13. F.6.6 Outline the lytic life cycle of the influenza virus. • A life cycle where a virus takes over a host cell and uses it to reproduce, then bursts open and kills it, is called a lytic life cycle. • Influenza is caused by an enveloped virus, with single stranded RNA as its genetic material. • It binds to glycoproteins on the surface of the cells in these lining of the upper respiratory tract. • It is then taken into these cells by endocytosis. • Once inside the host cells, the viral RNA is replicated and capsid proteins are synthesized using ribosomes of the host cell. • New influenza viruses are assembled from the RNA and proteins. • The host cell is burst open. This is called lysis. The influenza viruses are released, enveloped in the membrane from the host cell’s plasma. • The viruses that have been released go on to invade other host cells, spreading the infection.

14. F.6.5 Outline the mechanism of the action of antibiotics, including inhibition of synthesis of cell walls, proteins, and nucleic acids. Antibiotics are chemical substances produced by microbes that kill or inhibit the growth of other microbes. Their discovery and use is one of the triumphs of modern medicine, revolutionizing the treatment of bacterial diseases. Antibiotics interfere with some aspect of microbial metabolism. Most of them act against bacteria by one of the following mechanisms: Inhibiting cell wall synthesis: penicillin and some other antibiotics inhibit enzymes that are involved in the synthesis of the bacterial cell wall Inhibiting protein synthesis: erythromycin, streptomycin, and some other antibiotics block one of the stages of bacterial protein synthesis Inhibiting nucleic acids synthesis: rifampin and some other antibiotics block the synthesis of RNA by RNA polymerase in bacteria.

15. F.6.10 Discuss the prion hypothesis for the cause of spongiform encephalopathies. These are serious, incurable diseases of mammals. The best known examples are scrapie in sheep, BSE in cattle, and Creutzfeld-Jacob disease (CJD) in humans. In each case, the tissues of the brain are gradually broken down, giving a spongy appearance and causing premature aging, dementia and eventually death.
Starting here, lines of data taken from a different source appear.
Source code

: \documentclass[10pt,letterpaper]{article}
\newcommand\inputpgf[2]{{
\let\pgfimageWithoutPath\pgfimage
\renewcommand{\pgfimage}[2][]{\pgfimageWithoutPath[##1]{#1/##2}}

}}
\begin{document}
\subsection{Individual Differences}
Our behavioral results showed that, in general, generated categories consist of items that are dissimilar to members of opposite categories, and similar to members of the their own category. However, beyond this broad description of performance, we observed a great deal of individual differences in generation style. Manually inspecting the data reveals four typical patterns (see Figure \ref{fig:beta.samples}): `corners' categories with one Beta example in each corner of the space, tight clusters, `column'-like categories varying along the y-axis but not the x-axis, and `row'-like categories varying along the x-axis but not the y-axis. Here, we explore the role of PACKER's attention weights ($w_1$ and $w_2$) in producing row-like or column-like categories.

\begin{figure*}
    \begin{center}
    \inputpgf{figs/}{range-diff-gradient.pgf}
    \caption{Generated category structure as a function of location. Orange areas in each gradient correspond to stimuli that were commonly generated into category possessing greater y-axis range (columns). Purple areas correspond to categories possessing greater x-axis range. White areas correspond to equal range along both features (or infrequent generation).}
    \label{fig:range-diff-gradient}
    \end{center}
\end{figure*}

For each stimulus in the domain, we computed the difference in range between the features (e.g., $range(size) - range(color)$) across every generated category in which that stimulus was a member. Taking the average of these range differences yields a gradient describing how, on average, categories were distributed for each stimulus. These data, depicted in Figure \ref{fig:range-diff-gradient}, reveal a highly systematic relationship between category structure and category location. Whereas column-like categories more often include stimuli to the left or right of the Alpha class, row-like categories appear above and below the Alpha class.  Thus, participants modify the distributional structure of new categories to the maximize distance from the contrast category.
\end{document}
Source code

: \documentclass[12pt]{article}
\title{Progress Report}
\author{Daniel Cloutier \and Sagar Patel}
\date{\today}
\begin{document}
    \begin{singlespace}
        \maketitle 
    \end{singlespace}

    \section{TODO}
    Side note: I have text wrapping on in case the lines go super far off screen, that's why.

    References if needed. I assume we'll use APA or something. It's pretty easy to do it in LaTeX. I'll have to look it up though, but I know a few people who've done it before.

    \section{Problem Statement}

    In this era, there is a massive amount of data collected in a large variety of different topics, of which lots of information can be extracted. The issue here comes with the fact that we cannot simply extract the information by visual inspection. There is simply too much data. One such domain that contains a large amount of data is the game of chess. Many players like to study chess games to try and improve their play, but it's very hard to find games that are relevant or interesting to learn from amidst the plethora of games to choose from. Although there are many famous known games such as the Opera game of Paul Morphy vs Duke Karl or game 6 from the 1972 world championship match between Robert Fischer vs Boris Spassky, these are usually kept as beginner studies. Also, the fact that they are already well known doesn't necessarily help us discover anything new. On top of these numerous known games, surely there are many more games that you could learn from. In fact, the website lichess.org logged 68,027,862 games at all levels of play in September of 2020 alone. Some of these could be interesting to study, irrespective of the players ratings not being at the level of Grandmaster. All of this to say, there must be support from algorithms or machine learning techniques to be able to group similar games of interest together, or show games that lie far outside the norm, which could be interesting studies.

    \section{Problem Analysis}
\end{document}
Spongiform encephalopathies are infectious, but the nature of the infectious agent is puzzling. • Enzymes that digest DNA and RNA do not affect it • It is very heat stable and is not easily damaged by ionizing radiation • It cannot therefore be a living organism • It is affected by chemical treatments that denature proteins

16. F.6.10 Discuss the prion hypothesis for the cause of spongiform encephalopathies. (continued) Research has led to a protein of 254 amino acids, now called Prion Protein or PrP. There are two forms of PrP, the normal PrP^C, which is found on the surface of neurons and PrP^SC which is found in diseased brain tissue. According to the prion hypothesis, PrP^C is converted into PrP^SC by a conformational change and PrP^SC causes this change. So, if any PrP^SC is present in the brain, it will cause more and more to be produced by a sort of positive feedback. Brain cells attempt to digest it using protease, but part of the PrP^SC molecule resists the digestion and the resulting protein fibrils accumulate in brain cells, presumably causing symptoms of the disease. Experiments have shown that when experimental animals are inoculated with PrP^SC spongiform encephalopathies develop. However, not all observations can be accounted for by the prion hypothesis. It does not explain how rapidly the different forms of the disease progress, including sporadic CJD and variant CJD in humans. No other hypothesis seems plausible though, so research is focusing on modifications to the prion hypothesis.